Batman


Build your own Batmobile

Citizens of Warrington, or anybody else with access to a trailer, you can own your own Batmobile. Okay, it’s only the body, you’ll need to supply your own chassis and running gear. It’s from the Tim Burton movies and whilst that’s still cool as, it’s not a Tumbler.

My surfing of the Ebay classic car pages also turned up this Daimler Conquest/Century which is also a star car, having been in Heartbeat.


Somebody should slap Frank Miller

Over the weekend I received two comic collections that make me want to slap Frank Miller, then go and read some of his stuff from back when he was good.

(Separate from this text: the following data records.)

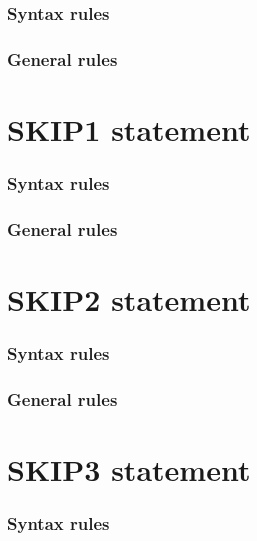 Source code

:\subsubsection{Syntax rules}

\subsubsection{General rules}

\section{SKIP1 statement}

\begin{syntax}
\end{syntax}

\subsubsection{Syntax rules}

\subsubsection{General rules}

\section{SKIP2 statement}

\begin{syntax}
\end{syntax}

\subsubsection{Syntax rules}

\subsubsection{General rules}

\section{SKIP3 statement}

\begin{syntax}
\end{syntax}

\subsubsection{Syntax rules}

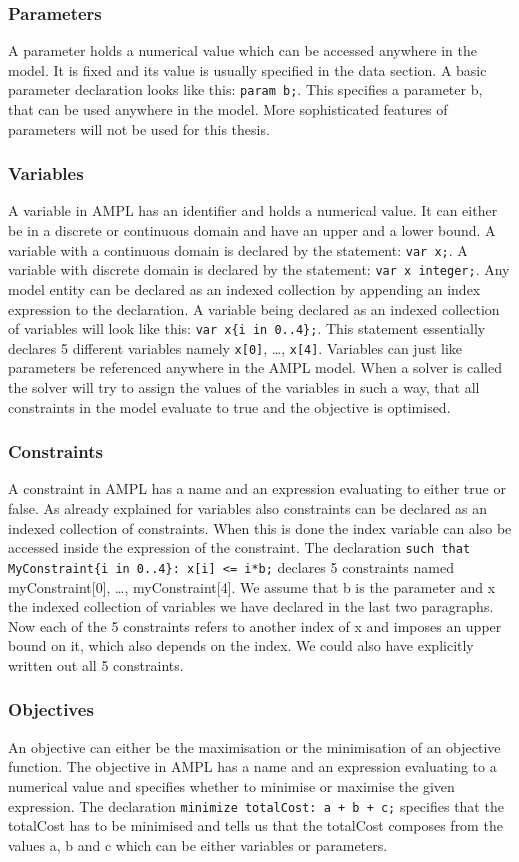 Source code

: \subsubsection{Parameters}
A parameter holds a numerical value which can be accessed anywhere in the model. It is fixed and its value is usually specified in the data section. A basic parameter declaration looks like this: \verb=param b;=. This specifies a parameter b, that can be used anywhere in the model. More sophisticated features of parameters will not be used for this thesis.
\subsubsection{Variables}
A variable in AMPL has an identifier and holds a numerical value. It can either be in a discrete or continuous domain and have an upper and a lower bound. A variable with a continuous domain is declared by the statement: \verb=var x;=. A variable with discrete domain is declared by the statement: \verb=var x integer;=. Any model entity can be declared as an indexed collection by appending an index expression to the declaration. A variable being declared as an indexed collection of variables will look like this: \verb=var x{i in 0..4};=. This statement essentially declares 5 different variables namely \verb=x[0]=, \ldots , \verb=x[4]=. Variables can just like parameters be referenced anywhere in the AMPL model. When a solver is called the solver will try to assign the values of the variables in such a way, that all constraints in the model evaluate to true and the objective is optimised.
\subsubsection{Constraints}
A constraint in AMPL has a name and an expression evaluating to either true or false. As already explained for variables also constraints can be declared as an indexed collection of constraints. When this is done the index variable can also be accessed inside the expression of the constraint. The declaration \verb&such that MyConstraint{i in 0..4}: x[i] <= i*b;& declares 5 constraints named myConstraint[0], \ldots, myConstraint[4]. We assume that b is the parameter and x the indexed collection of variables we have declared in the last two paragraphs. Now each of the 5 constraints refers to another index of x and imposes an upper bound on it, which also depends on the index. We could also have explicitly written out all 5 constraints.
\subsubsection{Objectives}
An objective can either be the maximisation or the minimisation of an objective function. The objective in AMPL has a name and an expression evaluating to a numerical value and specifies whether to minimise or maximise the given expression. The declaration \verb&minimize totalCost: a + b + c;& specifies that the totalCost has to be minimised and tells us that the totalCost composes from the values a, b and c which can be either variables or parameters. 
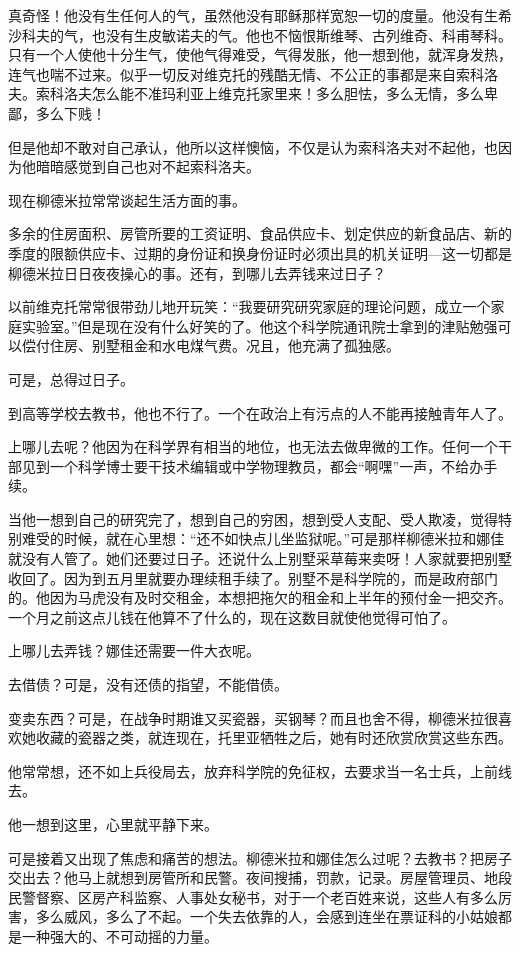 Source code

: 真奇怪！他没有生任何人的气，虽然他没有耶稣那样宽恕一切的度量。他没有生希沙科夫的气，也没有生皮敏诺夫的气。他也不恼恨斯维琴、古列维奇、科甫琴科。只有一个人使他十分生气，使他气得难受，气得发胀，他一想到他，就浑身发热，连气也喘不过来。似乎一切反对维克托的残酷无情、不公正的事都是来自索科洛夫。索科洛夫怎么能不准玛利亚上维克托家里来！多么胆怯，多么无情，多么卑鄙，多么下贱！

但是他却不敢对自己承认，他所以这样懊恼，不仅是认为索科洛夫对不起他，也因为他暗暗感觉到自己也对不起索科洛夫。

现在柳德米拉常常谈起生活方面的事。

多余的住房面积、房管所要的工资证明、食品供应卡、划定供应的新食品店、新的季度的限额供应卡、过期的身份证和换身份证时必须出具的机关证明—这一切都是柳德米拉日日夜夜操心的事。还有，到哪儿去弄钱来过日子？

以前维克托常常很带劲儿地开玩笑：“我要研究研究家庭的理论问题，成立一个家庭实验室。”但是现在没有什么好笑的了。他这个科学院通讯院士拿到的津贴勉强可以偿付住房、别墅租金和水电煤气费。况且，他充满了孤独感。

可是，总得过日子。

到高等学校去教书，他也不行了。一个在政治上有污点的人不能再接触青年人了。

上哪儿去呢？他因为在科学界有相当的地位，也无法去做卑微的工作。任何一个干部见到一个科学博士要干技术编辑或中学物理教员，都会“啊嘿”一声，不给办手续。

当他一想到自己的研究完了，想到自己的穷困，想到受人支配、受人欺凌，觉得特别难受的时候，就在心里想：“还不如快点儿坐监狱呢。”可是那样柳德米拉和娜佳就没有人管了。她们还要过日子。还说什么上别墅采草莓来卖呀！人家就要把别墅收回了。因为到五月里就要办理续租手续了。别墅不是科学院的，而是政府部门的。他因为马虎没有及时交租金，本想把拖欠的租金和上半年的预付金一把交齐。一个月之前这点儿钱在他算不了什么的，现在这数目就使他觉得可怕了。

上哪儿去弄钱？娜佳还需要一件大衣呢。

去借债？可是，没有还债的指望，不能借债。

变卖东西？可是，在战争时期谁又买瓷器，买钢琴？而且也舍不得，柳德米拉很喜欢她收藏的瓷器之类，就连现在，托里亚牺牲之后，她有时还欣赏欣赏这些东西。

他常常想，还不如上兵役局去，放弃科学院的免征权，去要求当一名士兵，上前线去。

他一想到这里，心里就平静下来。

可是接着又出现了焦虑和痛苦的想法。柳德米拉和娜佳怎么过呢？去教书？把房子交出去？他马上就想到房管所和民警。夜间搜捕，罚款，记录。房屋管理员、地段民警督察、区房产科监察、人事处女秘书，对于一个老百姓来说，这些人有多么厉害，多么威风，多么了不起。一个失去依靠的人，会感到连坐在票证科的小姑娘都是一种强大的、不可动摇的力量。

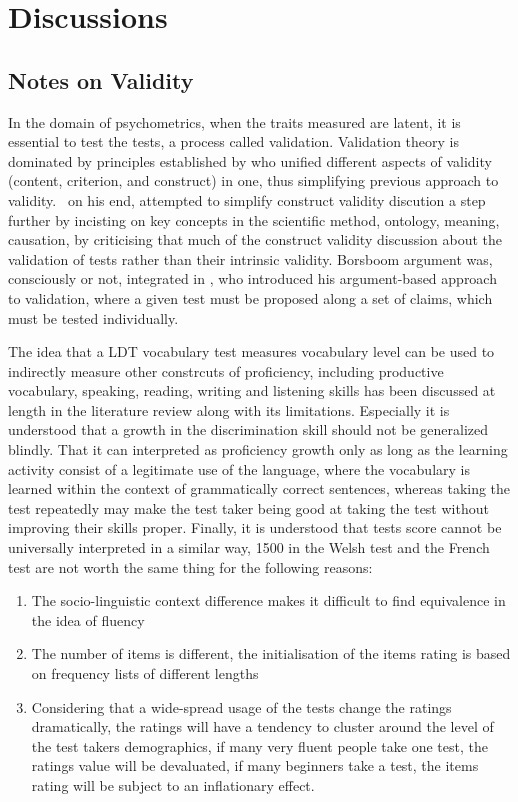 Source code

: \chapter{Discussions}

\section{Notes on Validity}
In the domain of psychometrics, when the traits measured are latent, it is essential to test the tests, a process called validation. Validation theory is dominated by principles established by \textcite{messick_validity_1987} who unified different aspects of validity (content, criterion, and construct) in one, thus simplifying previous approach to validity.\ \textcite{borsboom_concept_2004} on his end, attempted to simplify construct validity discution a step further by incisting on key concepts in the scientific method, ontology, meaning, causation, by criticising that much of the construct validity discussion about the validation of tests rather than their intrinsic validity. Borsboom argument was, consciously or not, integrated in \cite{kane_validating_2013}, who introduced his argument-based approach to validation, where a given test must be proposed along a set of claims, which must be tested individually.

The idea that a LDT vocabulary test measures vocabulary level can be used to indirectly measure other constrcuts of proficiency, including productive vocabulary, speaking, reading, writing and listening skills has been discussed at length in the literature review along with its limitations. Especially it is understood that a growth in the discrimination skill should not be generalized blindly. That it can interpreted as proficiency growth only as long as the learning activity consist of a legitimate use of the language, where the vocabulary is learned within the context of grammatically correct sentences, whereas taking the test repeatedly may make the test taker being good at taking the test without improving their skills proper. Finally, it is understood that tests score cannot be universally interpreted in a similar way, 1500 in the Welsh test and the French test are not worth the same thing for the following reasons:
\begin{enumerate}
  \item The socio-linguistic context difference makes it difficult to find equivalence in the idea of fluency
  \item The number of items is different, the initialisation of the items rating is based on frequency lists of different lengths
  \item Considering that a wide-spread usage of the tests change the ratings dramatically, the ratings will have a tendency to cluster around the level of the test takers demographics, if many very fluent people take one test, the ratings value will be devaluated, if many beginners take a test, the items rating will be subject to an inflationary effect.
\end{enumerate}

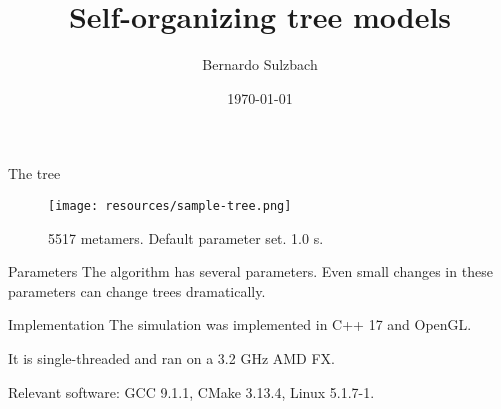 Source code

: \documentclass{beamer}
\title{Self-organizing tree models}
\author{Bernardo Sulzbach}
\date{\today}
\begin{document}
\begin{frame}
\titlepage
\end{frame}

\begin{frame}{The tree}
\begin{figure}
\texttt{[image: resources/sample-tree.png]}
\caption{5517 metamers. Default parameter set. 1.0 s.}
\end{figure}

\end{frame}

\begin{frame}{Parameters}
The algorithm has several parameters. Even small changes in these parameters can change trees dramatically.
\begin{table}
\end{table}
\end{frame}

\begin{frame}{Implementation}
The simulation was implemented in C++ 17 and OpenGL.

It is single-threaded and ran on a 3.2 GHz AMD FX.

Relevant software: GCC 9.1.1, CMake 3.13.4, Linux 5.1.7-1.

\end{frame}
\end{document}
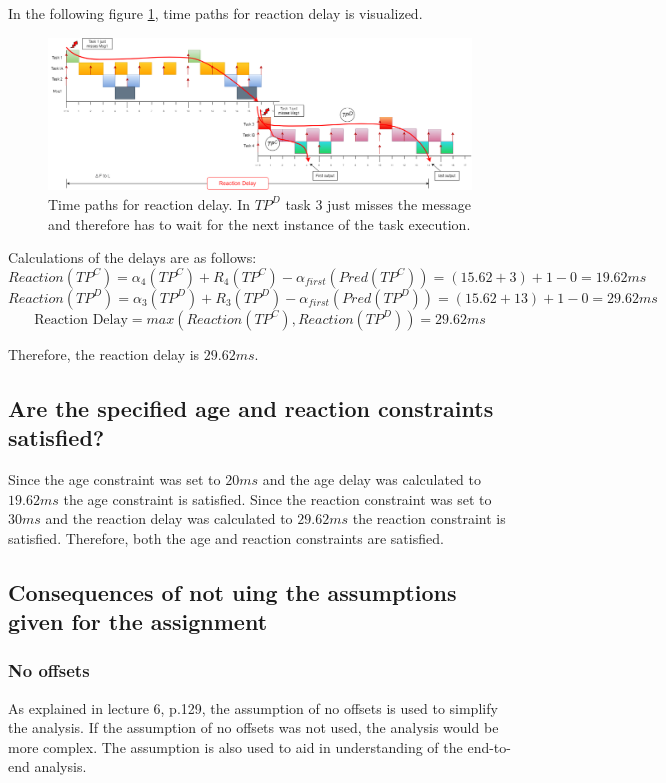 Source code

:             In the following figure \ref{fig:reactiondelaypaths}, time paths for reaction delay is visualized.

            \begin{figure}[H]
                \centering
                \includegraphics[width=1\textwidth]{images/TimedPathReactionDelay.png}
                \caption{Time paths for reaction delay. In $TP^D$ task 3 just misses the message and therefore has to wait for the next instance of the task execution.}
                \label{fig:reactiondelaypaths} 
            \end{figure}

            Calculations of the delays are as follows: 
            $$Reaction(TP^C) = \alpha_4(TP^C) + R_4(TP^C) - \alpha_{first}(Pred(TP^C)) = (15.62+3) + 1 - 0 = 19.62ms$$
            $$Reaction(TP^D) = \alpha_3(TP^D) + R_3(TP^D) - \alpha_{first}(Pred(TP^D)) = (15.62+13) + 1 - 0 = 29.62ms$$
            $$\text{Reaction Delay} = max(Reaction(TP^C), Reaction(TP^D)) = 29.62ms$$

            Therefore, the reaction delay is $29.62ms$.

        \subsection*{\textbf{Are the specified age and reaction constraints satisfied?}}
            Since the age constraint was set to $20ms$ and the age delay was calculated to $19.62ms$ the age constraint is satisfied. Since the reaction constraint was set to $30ms$ and the reaction delay was calculated to $29.62ms$ the reaction constraint is satisfied. Therefore, both the age and reaction constraints are satisfied.

        \subsection*{\textbf{Consequences of not uing the assumptions given for the assignment}}
            \subsubsection*{No offsets}
                As explained in lecture 6, p.129, the assumption of no offsets is used to simplify the analysis. If the assumption of no offsets was not used, the analysis would be more complex. The assumption is also used to aid in understanding of the end-to-end analysis.

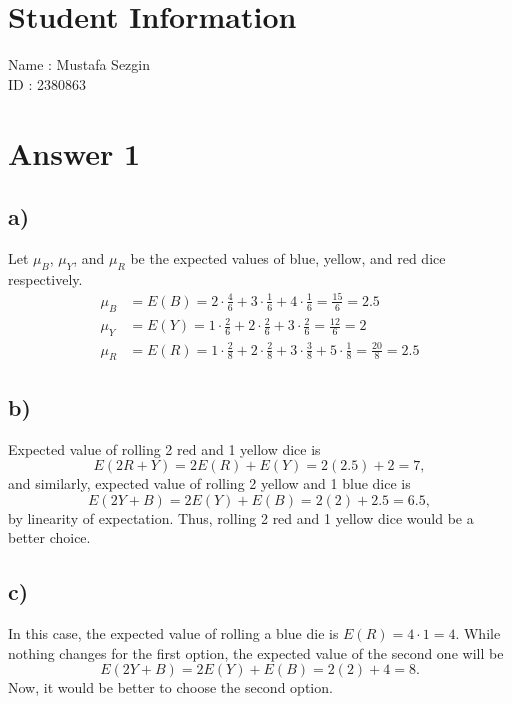 \documentclass[12pt]{article}
\begin{document}
\section*{Student Information}

Name : Mustafa Sezgin \\

ID : 2380863 \\


\section*{Answer 1}

\subsection*{a)}
Let $\mu_{B}$, $\mu_{Y}$, and $\mu_{R}$ be the expected values of blue, yellow, and red dice respectively.
\begin{align*}
    \mu_{B} &= E(B) = 2 \cdot \frac{4}{6} + 3 \cdot \frac{1}{6} + 4 \cdot \frac{1}{6} = \frac{15}{6} = 2.5 \\
    \mu_{Y} &= E(Y) = 1 \cdot \frac{2}{6} + 2 \cdot \frac{2}{6} + 3 \cdot \frac{2}{6} = \frac{12}{6} = 2 \\
    \mu_{R} &= E(R) = 1 \cdot \frac{2}{8} + 2 \cdot \frac{2}{8} + 3 \cdot \frac{3}{8} + 5 \cdot \frac{1}{8} = \frac{20}{8} = 2.5
\end{align*}

\subsection*{b)}
Expected value of rolling 2 red and 1 yellow dice is
\[ E(2R + Y) = 2 E(R) + E(Y) = 2 (2.5) + 2 = 7, \]
and similarly, expected value of rolling 2 yellow and 1 blue dice is
\[ E(2Y + B) = 2 E(Y) + E(B) = 2 (2) + 2.5 = 6.5, \]
by linearity of expectation. Thus, rolling 2 red and 1 yellow dice would be a better choice.

\subsection*{c)}
In this case, the expected value of rolling a blue die is $E(R) = 4 \cdot 1 = 4$. While nothing changes for the first option, the expected value of the second one will be
\[ E(2Y + B) = 2 E(Y) + E(B) = 2 (2) + 4 = 8. \]
Now, it would be better to choose the second option.
\end{document}
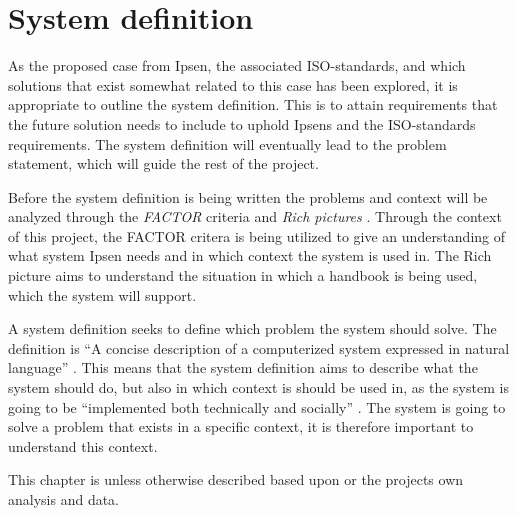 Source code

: \section{System definition}\label{sec:SystemDefinition}
As the proposed case from Ipsen, the associated ISO-standards, and which solutions that exist somewhat related to this case has been explored, it is appropriate to outline the system definition.
This is to attain requirements that the future solution needs to include to uphold Ipsens and the ISO-standards requirements.
The system definition will eventually lead to the problem statement, which will guide the rest of the project.

Before the system definition is being written the problems and context will be analyzed through the \textit{FACTOR} criteria and \textit{Rich pictures} \citep{Rod-Aalborg}.
Through the context of this project, the FACTOR critera is being utilized to give an understanding of what system Ipsen needs and in which context the system is used in.
The Rich picture aims to understand the situation in which a handbook is being used, which the system will support.

A system definition seeks to define which problem the system should solve.
The definition is “A concise description of a computerized system expressed in natural language” \citep[p.~24]{Rod-Aalborg}.
This means that the system definition aims to describe what the system should do, but also in which context is should be used in, as the system is going to be “implemented both technically and socially” \citep[p.~23]{Rod-Aalborg}.
The system is going to solve a problem that exists in a specific context, it is therefore important to understand this context.

This chapter is unless otherwise described based upon \cite{Rod-Aalborg} or the projects own analysis and data.

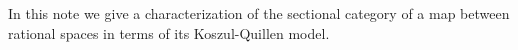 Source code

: In this note we give a characterization of the sectional category of a map between rational spaces in terms of its Koszul-Quillen model. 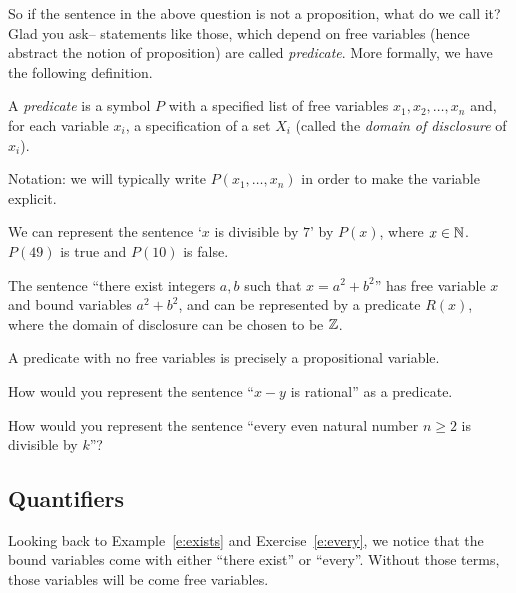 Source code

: So if the sentence in the above question is not a proposition, what do we call it?
Glad you ask-- statements like those, which depend on free variables (hence abstract
the notion of proposition) are called \emph{predicate}.
More formally, we have the following definition.

\begin{definition}
    A \emph{predicate} is a symbol $P$ with a specified list of free variables $x_1, x_2, \dots, x_n$ and, for each variable $x_i$, a specification of a set $X_i$ (called the \emph{domain of disclosure} of $x_i$).

    Notation: we will typically write $P(x_1,\dots, x_n)$ in order to make the variable
    explicit.
\end{definition}

\begin{example}
    We can represent the sentence `$x$ is divisible by $7$' by $P(x)$, where $x \in \mathbb{N}$.
    $P(49)$ is true and $P(10)$ is false.
\end{example}

\begin{example}
    \label{e:exists}
   The sentence ``there exist integers $a,b$ such that $x = a^2 + b^2$'' has free
   variable $x$ and bound variables $a^2+ b^2$, 
   and can be represented by a predicate $R(x)$, where the domain of disclosure 
   can be chosen to be $\mathbb{Z}$.
\end{example}

\begin{remark}
    A predicate with no free variables is precisely a propositional variable.
\end{remark}

\begin{exercise}
    How would you represent the sentence ``$x-y$ is rational'' as a predicate.
\end{exercise}

\begin{exercise}
    \label{e:every}
    How would you represent the sentence ``every even natural number $n\geq 2$ is
    divisible by $k$''?
\end{exercise}


\subsection{Quantifiers}
Looking back to Example~\ref{e:exists} and Exercise~\ref{e:every}, we notice that
the bound variables come with either ``there exist'' or ``every''.
Without those terms, those variables will be come free variables.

The Best of The Spirit collects 22 episodes of the newspaper strip that made Will Eisner’s name and influenced so many other comics, including Miller’s. The 7 page tales are almost always self contained and often experimental. Most of all, they’re light. Even the darkest of subjects is addressed with, but never undermined by, humour. Miller’s recent film based upon The Spirit replaced the humour with overblown attempts at wackiness and buried the rest under Sin City style grim and uberviolence. After watching the film I merely thought Miller had made a disappointing movie. Now I’ve read the originals I agree with the other Spirit fans who think he’s massacred something special.

The other book I received was All Star Batman and Robin: The Boy Wonder, which collects the first eight issues of Miller and Jim Lee’s series about the boy sidekick’s origin. Will Eisner could have achieved more in 7 pages than Miller and Lee manage in any two issues of this comic. Miller’s writing, and- judging by the cover gallery- his art, has become a bad pastiche of the great work he did on Dark Knight Returns and tears apart the well balanced characters established in his Batman: Year One. The only thing I can say in favour of All Star is that Miller’s only tarnishing his own reputation with it, rather than dragging down one of comics’ greats.


Holy questionable merchandise Batman!

Warren Ellis has a picture of a Batman squirt gun from a more innocent age. Whilst it’s technically work safe I wouldn’t recommend clicking in the office. Ten minutes after seeing it I still can’t look at the image without cracking up. Favorite comment: “Funny, I always pictured Bats as being more of a top.”


Batman: superhero or not?

Ok, the question comes down to this, was/is Batman a superhero? I get the distinct feeling of treading ground thoroughly trampled on before by others. He didn’t have any superpowers and that’s what started it. Since that revelation, I’ve been trying to think of other relatively mainstream superheroes from the major comics such as DC or Marvel. I can’t think of any, the nearest I’ve got so far is the Shadow, but I believe he had some mental abilities. Mind you, on that page I see the statement from Amazon that “[…]Customers who wear clothes also shop for:

Clean Underwear[…]”. I’d generally hope that was the case.

Anyway, whatever Batman was he was cool. Looking around, I see indeed that the ground was thoroughly trampled by others. To the point that some just didn’t get on with Batman at all. Mind you when superheroes get transfered so badly to cartoons, you can’t really them.

I hate cyclists. Having been one in the past (and still hope to be again when I get by bike out), I can see their point in that it’s a cleaner way of transport. But that assumes that the world is full of bicycles, pedestrians and dinghies. Mix cars into that and you end up with 6 cars, billowing out lots of nasty gases due to being stuck in first or second gear behind the cyclist who’s too frightened to pedal downhill around a country lane. Therefore cyclists are bad for the health – they also scratch the paintwork when they bounce off the bonnet.